### Stored data entries
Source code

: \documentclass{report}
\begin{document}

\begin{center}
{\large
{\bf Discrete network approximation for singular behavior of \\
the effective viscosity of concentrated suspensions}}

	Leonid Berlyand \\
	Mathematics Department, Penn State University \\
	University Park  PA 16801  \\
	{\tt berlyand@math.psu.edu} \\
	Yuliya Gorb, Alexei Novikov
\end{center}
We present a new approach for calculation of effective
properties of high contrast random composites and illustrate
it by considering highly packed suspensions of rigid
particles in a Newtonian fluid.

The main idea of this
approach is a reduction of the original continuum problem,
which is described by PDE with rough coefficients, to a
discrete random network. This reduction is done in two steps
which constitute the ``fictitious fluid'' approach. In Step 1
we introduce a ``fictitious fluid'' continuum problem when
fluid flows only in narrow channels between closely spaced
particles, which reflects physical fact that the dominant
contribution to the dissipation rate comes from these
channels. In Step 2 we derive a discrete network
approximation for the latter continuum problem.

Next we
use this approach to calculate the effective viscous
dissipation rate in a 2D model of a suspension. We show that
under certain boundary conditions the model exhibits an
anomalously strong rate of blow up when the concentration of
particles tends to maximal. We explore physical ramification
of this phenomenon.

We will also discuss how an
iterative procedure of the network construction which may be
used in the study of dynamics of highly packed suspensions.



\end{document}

### Assignment
Please count the lines in the records that contain "fluid" and reply with the count alone.

### Written reply
4